L’analyse suivante indique quelles mesures pourraient promouvoir la croissance de la demande intérieure (en particulier la consommation privée), réduire la dépendance envers la demande extérieure, rehausser la croissance de l’emploi et améliorer le bien-être économique général dans les pays asiatiques, en particulier la Chine.

  • Protection sociale. Une hausse des dépenses consacrées à la protection sociale et à d’autres mécanismes publics d’assurance permettrait de réduire l’épargne motivée par la prudence. Une meilleure prestation des soins de santé réduirait le besoin qu’ont les citoyens les plus âgés d’économiser pour s’assurer eux-mêmes. Cela se justifie de plus en plus, vu l’allongement de la durée de vie, la progression du coût des soins de santé et la hausse du ratio de dépendance entre personnes âgées et actifs.

  • Développement du marché financier. Un éventail plus large de marchés financiers—dont l’assurance, les marchés d’obligations d’entreprises et divers dérivés «classiques» tels que des contrats à terme sur devises—accroîtrait le nombre d’instruments permettant d’épargner, d’emprunter et de se couvrir contre le risque. Cela permettrait aussi de diversifier les types de revenus et les types d’actifs. La multiplication des sources de financement aidant, les entreprises dépendraient moins de leurs seuls bénéfices non distribués pour financer l’investissement.

  • Améliorer l’efficacité du système financier. Un meilleur fonctionnement du système financier pourrait orienter les capitaux vers des usages plus productifs, en offrant du crédit aux sociétés et aux entrepreneurs tout en encourageant l’initiative. L’emploi s’en trouverait développé si les nouvelles incitations augmentent la quantité de crédit bancaire disponible pour les PME privées, sources de dynamisme et de croissance de l’emploi.

  • Inclusion financière. Un aspect important du développement financier est de permettre à une plus grande partie de la population, en particulier dans les zones rurales, d’accéder au système financier formel, notamment aux banques, à l’assurance et aux marchés de titres. Cela améliorerait le rendement de l’épargne et donnerait moins de raisons aux ménages d’épargner plus pour s’assurer contre les risques de santé et d’autres natures. Cela donnerait aussi aux petits entrepreneurs la possibilité de mobiliser des fonds sans avoir à utiliser leur propre épargne.

  • Politiques macroéconomiques. Dans certains pays, où les taux de change sont étroitement régulés, un régime de change plus souple, permettant au taux de change de s’adapter à des écarts de productivité par rapport aux partenaires commerciaux, pourrait produire des effets de richesse positifs. Un taux de change plus élevé rendrait les biens étrangers moins chers en devise nationale. Cela encouragerait la consommation privée et réduirait la dépendance à l’égard de la demande extérieure. Un régime de change plus souple, en rendant possibles des politiques monétaires plus indépendantes, pourrait aussi améliorer la stabilité macroéconomique, ce qui aurait à son tour un effet favorable sur la croissance de la production et de l’emploi (Prasad and Rajan, 2006).

Pas de solution miracle

Il n’existe pas de solution miracle pour les pays qui tentent de rééquilibrer leur croissance pour ne plus trop dépendre des exportations et/ou de l’investissement.

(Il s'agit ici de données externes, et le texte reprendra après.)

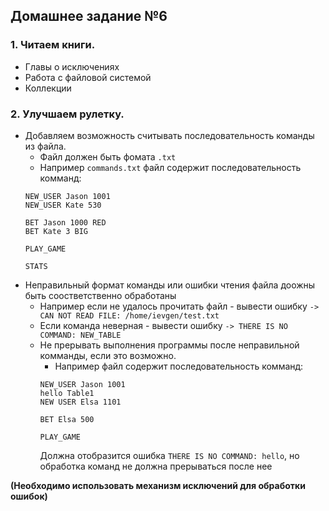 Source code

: ## Домашнее задание №6

### 1. Читаем книги.
 * Главы о исключениях
 * Работа с файловой системой
 * Коллекции

### 2. Улучшаем рулетку.
 * Добавляем возможность считывать последовательность команды из файла.
   + Файл должен быть фомата ``.txt``
   + Например ``commands.txt`` файл содержит последовательность комманд:
    ```
    NEW_USER Jason 1001
    NEW_USER Kate 530

    BET Jason 1000 RED
    BET Kate 3 BIG

    PLAY_GAME

    STATS
    ```
 * Неправильный формат команды или ошибки чтения файла доожны быть соостветственно обработаны
   + Например если не удалось прочитать файл - вывести ошибку ``-> CAN NOT READ FILE: /home/ievgen/test.txt``
   + Если команда неверная - вывести ошибку ``-> THERE IS NO COMMAND: NEW_TABLE``
   + Не прерывать выполнения программы после неправильной комманды, если это возможно.
     - Например файл содержит последовательность комманд:
     ```
     NEW_USER Jason 1001
     hello Table1
     NEW USER Elsa 1101

     BET Elsa 500

     PLAY_GAME
     ```
        Должна отобразится ошибка ``THERE IS NO COMMAND: hello``, но обработка команд не должна прерываться после нее

**(Необходимо использовать механизм исключений для обработки ошибок)**

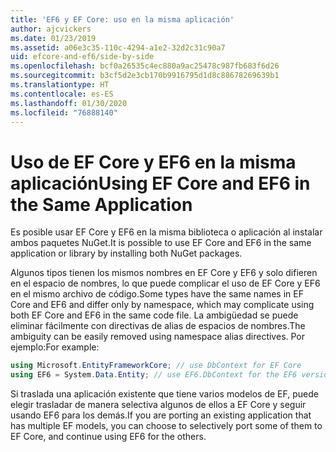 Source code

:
 ```yaml
---
title: 'EF6 y EF Core: uso en la misma aplicación'
author: ajcvickers
ms.date: 01/23/2019
ms.assetid: a06e3c35-110c-4294-a1e2-32d2c31c90a7
uid: efcore-and-ef6/side-by-side
ms.openlocfilehash: bcf0a26535c4ec880a9ac25478c987fb683f6d26
ms.sourcegitcommit: b3cf5d2e3cb170b9916795d1d8c88678269639b1
ms.translationtype: HT
ms.contentlocale: es-ES
ms.lasthandoff: 01/30/2020
ms.locfileid: "76888140"
---
```

# <a name="using-ef-core-and-ef6-in-the-same-application"></a><span data-ttu-id="36d45-102">Uso de EF Core y EF6 en la misma aplicación</span><span class="sxs-lookup"><span data-stu-id="36d45-102">Using EF Core and EF6 in the Same Application</span></span>

<span data-ttu-id="36d45-103">Es posible usar EF Core y EF6 en la misma biblioteca o aplicación al instalar ambos paquetes NuGet.</span><span class="sxs-lookup"><span data-stu-id="36d45-103">It is possible to use EF Core and EF6 in the same application or library by installing both NuGet packages.</span></span>

<span data-ttu-id="36d45-104">Algunos tipos tienen los mismos nombres en EF Core y EF6 y solo difieren en el espacio de nombres, lo que puede complicar el uso de EF Core y EF6 en el mismo archivo de código.</span><span class="sxs-lookup"><span data-stu-id="36d45-104">Some types have the same names in EF Core and EF6 and differ only by namespace, which may complicate using both EF Core and EF6 in the same code file.</span></span> <span data-ttu-id="36d45-105">La ambigüedad se puede eliminar fácilmente con directivas de alias de espacios de nombres.</span><span class="sxs-lookup"><span data-stu-id="36d45-105">The ambiguity can be easily removed using namespace alias directives.</span></span> <span data-ttu-id="36d45-106">Por ejemplo:</span><span class="sxs-lookup"><span data-stu-id="36d45-106">For example:</span></span>

``` csharp
using Microsoft.EntityFrameworkCore; // use DbContext for EF Core
using EF6 = System.Data.Entity; // use EF6.DbContext for the EF6 version
```

<span data-ttu-id="36d45-107">Si traslada una aplicación existente que tiene varios modelos de EF, puede elegir trasladar de manera selectiva algunos de ellos a EF Core y seguir usando EF6 para los demás.</span><span class="sxs-lookup"><span data-stu-id="36d45-107">If you are porting an existing application that has multiple EF models, you can choose to selectively port some of them to EF Core, and continue using EF6 for the others.</span></span>
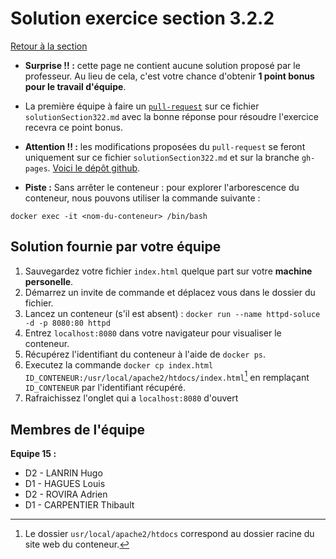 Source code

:
# Solution exercice section 3.2.2
<a href="/introduction-docker/1base/index.html#section322">Retour à la section</a>

- **Surprise !! :** cette page ne contient aucune solution proposé par le professeur. Au lieu de cela, c'est votre chance d'obtenir **1 point bonus pour le travail d'équipe**.

- La première équipe à faire un [```pull-request```](https://juanluck.github.io/Introduction-GIT/tp4/#pullrequest) sur ce fichier ```solutionSection322.md``` avec la bonne réponse pour résoudre l'exercice recevra ce point bonus.

- **Attention !! :** les modifications proposées du ```pull-request``` se feront uniquement sur ce fichier ```solutionSection322.md``` et sur la branche ```gh-pages```. [Voici le dépôt github](https://github.com/juanluck/introduction-docker).

- **Piste :**
Sans arrêter le conteneur : pour explorer l'arborescence du conteneur, nous pouvons utiliser la commande suivante :
```
docker exec -it <nom-du-conteneur> /bin/bash
```

## Solution fournie par votre équipe

1. Sauvegardez votre fichier `index.html` quelque part sur votre **machine personelle**.
2. Démarrez un invite de commande et déplacez vous dans le dossier du fichier.
3. Lancez un conteneur (s'il est absent) : `docker run --name httpd-soluce -d -p 8080:80 httpd`
4. Entrez `localhost:8080` dans votre navigateur pour visualiser le conteneur.
5. Récupérez l'identifiant du conteneur à l'aide de `docker ps`.
6. Executez la commande `docker cp index.html ID_CONTENEUR:/usr/local/apache2/htdocs/index.html`[^1] en remplaçant `ID_CONTENEUR` par l'identifiant récupéré.
7. Rafraichissez l'onglet qui a `localhost:8080` d'ouvert

[^1]: Le dossier `usr/local/apache2/htdocs` correspond au dossier racine du site web du conteneur.

## Membres de l'équipe

**Equipe 15 :**

- D2 - LANRIN Hugo
- D1 - HAGUES Louis 
- D2 - ROVIRA Adrien
- D1 - CARPENTIER Thibault

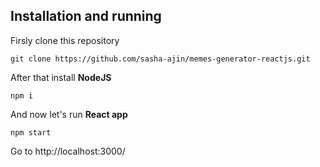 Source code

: ## Installation and running

Firsly clone this repository

```
git clone https://github.com/sasha-ajin/memes-generator-reactjs.git
```

After that install **NodeJS**

```
npm i
```

And now let's run **React app**

```
npm start
```

Go to http://localhost:3000/
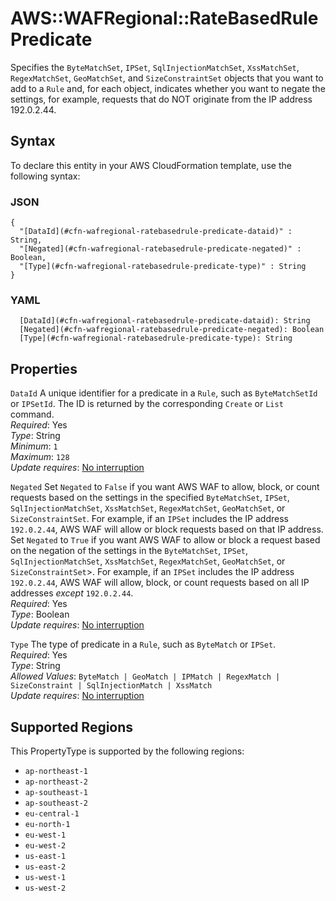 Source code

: # AWS::WAFRegional::RateBasedRule Predicate<a name="aws-properties-wafregional-ratebasedrule-predicate"></a>

Specifies the `ByteMatchSet`, `IPSet`, `SqlInjectionMatchSet`, `XssMatchSet`, `RegexMatchSet`, `GeoMatchSet`, and `SizeConstraintSet` objects that you want to add to a `Rule` and, for each object, indicates whether you want to negate the settings, for example, requests that do NOT originate from the IP address 192\.0\.2\.44\. 

## Syntax<a name="aws-properties-wafregional-ratebasedrule-predicate-syntax"></a>

To declare this entity in your AWS CloudFormation template, use the following syntax:

### JSON<a name="aws-properties-wafregional-ratebasedrule-predicate-syntax.json"></a>

```
{
  "[DataId](#cfn-wafregional-ratebasedrule-predicate-dataid)" : String,
  "[Negated](#cfn-wafregional-ratebasedrule-predicate-negated)" : Boolean,
  "[Type](#cfn-wafregional-ratebasedrule-predicate-type)" : String
}
```

### YAML<a name="aws-properties-wafregional-ratebasedrule-predicate-syntax.yaml"></a>

```
  [DataId](#cfn-wafregional-ratebasedrule-predicate-dataid): String
  [Negated](#cfn-wafregional-ratebasedrule-predicate-negated): Boolean
  [Type](#cfn-wafregional-ratebasedrule-predicate-type): String
```

## Properties<a name="aws-properties-wafregional-ratebasedrule-predicate-properties"></a>

`DataId`  <a name="cfn-wafregional-ratebasedrule-predicate-dataid"></a>
A unique identifier for a predicate in a `Rule`, such as `ByteMatchSetId` or `IPSetId`\. The ID is returned by the corresponding `Create` or `List` command\.  
*Required*: Yes  
*Type*: String  
*Minimum*: `1`  
*Maximum*: `128`  
*Update requires*: [No interruption](https://docs.aws.amazon.com/AWSCloudFormation/latest/UserGuide/using-cfn-updating-stacks-update-behaviors.html#update-no-interrupt)

`Negated`  <a name="cfn-wafregional-ratebasedrule-predicate-negated"></a>
Set `Negated` to `False` if you want AWS WAF to allow, block, or count requests based on the settings in the specified `ByteMatchSet`, `IPSet`, `SqlInjectionMatchSet`, `XssMatchSet`, `RegexMatchSet`, `GeoMatchSet`, or `SizeConstraintSet`\. For example, if an `IPSet` includes the IP address `192.0.2.44`, AWS WAF will allow or block requests based on that IP address\.  
Set `Negated` to `True` if you want AWS WAF to allow or block a request based on the negation of the settings in the `ByteMatchSet`, `IPSet`, `SqlInjectionMatchSet`, `XssMatchSet`, `RegexMatchSet`, `GeoMatchSet`, or `SizeConstraintSet`>\. For example, if an `IPSet` includes the IP address `192.0.2.44`, AWS WAF will allow, block, or count requests based on all IP addresses *except* `192.0.2.44`\.  
*Required*: Yes  
*Type*: Boolean  
*Update requires*: [No interruption](https://docs.aws.amazon.com/AWSCloudFormation/latest/UserGuide/using-cfn-updating-stacks-update-behaviors.html#update-no-interrupt)

`Type`  <a name="cfn-wafregional-ratebasedrule-predicate-type"></a>
The type of predicate in a `Rule`, such as `ByteMatch` or `IPSet`\.  
*Required*: Yes  
*Type*: String  
*Allowed Values*: `ByteMatch | GeoMatch | IPMatch | RegexMatch | SizeConstraint | SqlInjectionMatch | XssMatch`  
*Update requires*: [No interruption](https://docs.aws.amazon.com/AWSCloudFormation/latest/UserGuide/using-cfn-updating-stacks-update-behaviors.html#update-no-interrupt)

## Supported Regions

This PropertyType is supported by the following regions:

- `ap-northeast-1`
- `ap-northeast-2`
- `ap-southeast-1`
- `ap-southeast-2`
- `eu-central-1`
- `eu-north-1`
- `eu-west-1`
- `eu-west-2`
- `us-east-1`
- `us-east-2`
- `us-west-1`
- `us-west-2`
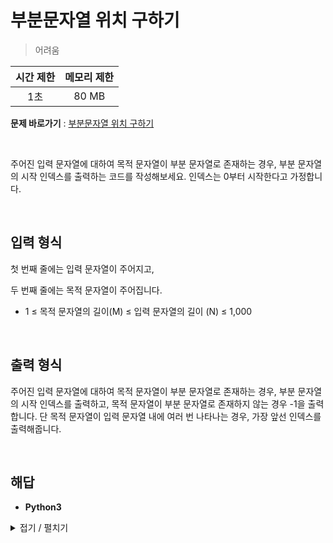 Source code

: # 부분문자열 위치 구하기
> 어려움

|시간 제한|메모리 제한|
|:---:|:---:|
|1초|80 MB|

**문제 바로가기** : [부분문자열 위치 구하기](https://www.codetree.ai/missions/4/problems/find-location-of-substring/description "부분문자열 위치 구하기")

</br>

주어진 입력 문자열에 대하여 목적 문자열이 부분 문자열로 존재하는 경우, 부분 문자열의 시작 인덱스를 출력하는 코드를 작성해보세요. 인덱스는 0부터 시작한다고 가정합니다.

</br>

## 입력 형식
첫 번째 줄에는 입력 문자열이 주어지고,

두 번째 줄에는 목적 문자열이 주어집니다.

- 1 ≤ 목적 문자열의 길이(M) ≤ 입력 문자열의 길이 (N) ≤ 1,000

</br>

## 출력 형식
주어진 입력 문자열에 대하여 목적 문자열이 부분 문자열로 존재하는 경우, 부분 문자열의 시작 인덱스를 출력하고, 목적 문자열이 부분 문자열로 존재하지 않는 경우 -1을 출력합니다. 단 목적 문자열이 입력 문자열 내에 여러 번 나타나는 경우, 가장 앞선 인덱스를 출력해줍니다.

</br>

## 해답
- **Python3**
<details>
<summary>접기 / 펼치기</summary>
<div markdown="1">

```py
import sys
strInput = sys.stdin.readline().strip()
strPart = sys.stdin.readline().strip()
lenPart = len(strPart)

index = -1

for i in range(len(strInput) - lenPart + 1):
    if strInput[i:i+lenPart] == strPart:
        index = i
        break

print(index)
```

</div>
</details> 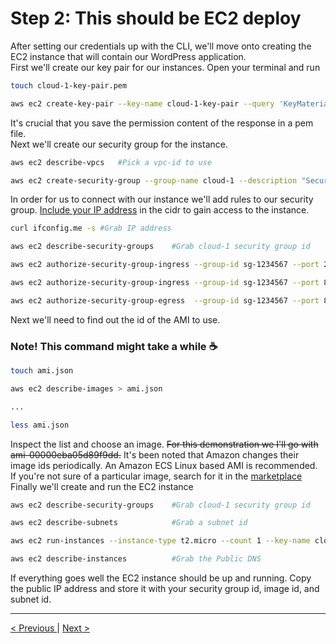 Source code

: <h1>Step 2: This should be EC2 deploy</h1>

<p>
After setting our credentials up with the CLI, we'll move onto creating the EC2 instance that will contain our WordPress application.
<br />
First we'll create our key pair for our instances. Open your terminal and run
</p>

```bash
touch cloud-1-key-pair.pem

aws ec2 create-key-pair --key-name cloud-1-key-pair --query 'KeyMaterial' --output text > cloud-1-key-pair.pem

```

<p>
It's crucial that you save the permission content of the response in a pem file.
<br />
Next we'll create our security group for the instance.
</p>

```bash
aws ec2 describe-vpcs	#Pick a vpc-id to use

aws ec2 create-security-group --group-name cloud-1 --description "Security group for Wordpress instance" --vpc-id vpc-d079c6bb
```

<p>
In order for us to connect with our instance we'll add rules to our security group. <a href="http://checkip.amazonaws.com/">Include your IP address</a> in the cidr to gain access to the instance.
</p>

```bash
curl ifconfig.me -s #Grab IP address

aws ec2 describe-security-groups	#Grab cloud-1 security group id

aws ec2 authorize-security-group-ingress --group-id sg-1234567 --port 22 --protocol tcp --cidr 197.90.166.46/32 #SSH

aws ec2 authorize-security-group-ingress --group-id sg-1234567 --port 80 --protocol tcp --cidr 197.90.166.46/32 #HTTP inbound

aws ec2 authorize-security-group-egress  --group-id sg-1234567 --port 80 --protocol tcp --cidr 197.90.166.46/32 #HTTP outbound
```
<p>
Next we'll need to find out the id of the AMI to use.
<br />
<h3>Note! This command might take a while ☕</h3>
</p>

```bash
touch ami.json

aws ec2 describe-images > ami.json

...

less ami.json
```
<p>
Inspect the list and choose an image. <strike>For this demonstration we I'll go with ami-00000eba05d89f9dd.</strike> It's been noted that Amazon changes their image ids periodically. An Amazon ECS Linux based AMI is recommended. If you're not sure of a particular image, search for it in the <a href="https://aws.amazon.com/marketplace/search/results?page=1&filters=fulfillment_options&fulfillment_options=Ami&ref_=header_nav_dm_ami">marketplace</a>
<br />
Finally we'll create and run the EC2 instance
</p>

```bash
aws ec2 describe-security-groups	#Grab cloud-1 security group id

aws ec2 describe-subnets			#Grab a subnet id

aws ec2 run-instances --instance-type t2.micro --count 1 --key-name cloud-1-key-pair --image-id ami-00000ebaEXAMPLE --security-group-ids sg-1234567EXAMPLE --subnet-id subnet-2ff123EXAMPLE 

aws ec2 describe-instances			#Grab the Public DNS
```

<p>
If everything goes well the EC2 instance should be up and running. Copy the public IP address and store it with your security group id, image id, and subnet id.
</p>

<hr />
<a href="iam.md">
&lt; Previous
</a>
|
<a href="rds.md" align="right">
Next &gt;
</a> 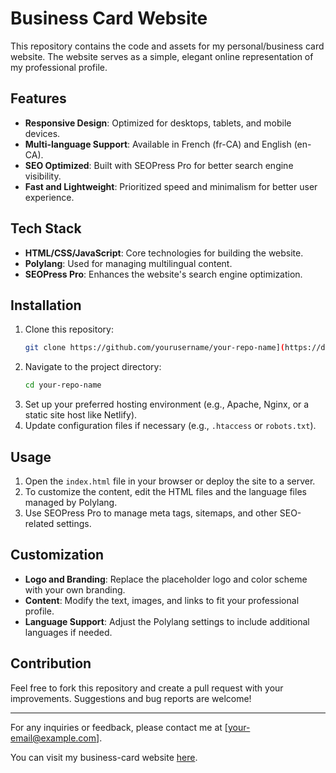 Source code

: # Business Card Website

This repository contains the code and assets for my personal/business card website. The website serves as a simple, elegant online representation of my professional profile.

## Features

- **Responsive Design**: Optimized for desktops, tablets, and mobile devices.
- **Multi-language Support**: Available in French (fr-CA) and English (en-CA).
- **SEO Optimized**: Built with SEOPress Pro for better search engine visibility.
- **Fast and Lightweight**: Prioritized speed and minimalism for better user experience.

## Tech Stack

- **HTML/CSS/JavaScript**: Core technologies for building the website.
- **Polylang**: Used for managing multilingual content.
- **SEOPress Pro**: Enhances the website's search engine optimization.

## Installation

1. Clone this repository:
   ```bash
   git clone https://github.com/yourusername/your-repo-name](https://danielgaudreault.github.io/business-card/index.html.git
   ```
2. Navigate to the project directory:
   ```bash
   cd your-repo-name
   ```
3. Set up your preferred hosting environment (e.g., Apache, Nginx, or a static site host like Netlify).
4. Update configuration files if necessary (e.g., `.htaccess` or `robots.txt`).

## Usage

1. Open the `index.html` file in your browser or deploy the site to a server.
2. To customize the content, edit the HTML files and the language files managed by Polylang.
3. Use SEOPress Pro to manage meta tags, sitemaps, and other SEO-related settings.

## Customization

- **Logo and Branding**: Replace the placeholder logo and color scheme with your own branding.
- **Content**: Modify the text, images, and links to fit your professional profile.
- **Language Support**: Adjust the Polylang settings to include additional languages if needed.

## Contribution

Feel free to fork this repository and create a pull request with your improvements. Suggestions and bug reports are welcome!

---

For any inquiries or feedback, please contact me at [your-email@example.com].


You can visit my business-card website [here](https://danielgaudreault.github.io/business-card/index.html).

Des politiques complémentaires permettraient de susciter un élan pour parvenir à une croissance plus équilibrée, alimentée par la demande intérieure. Cela sera bénéfique pour les pays d’Asie et améliorera en même temps la stabilité du système financier international.

Eswar Prasad est titulaire de la chaire Tolani de politique commerciale à l’université Cornell, directeur de recherche et titulaire de la chaire New Century d’économie internationale à la Brookings Institution, et chercheur au National Bureau of Economic Research.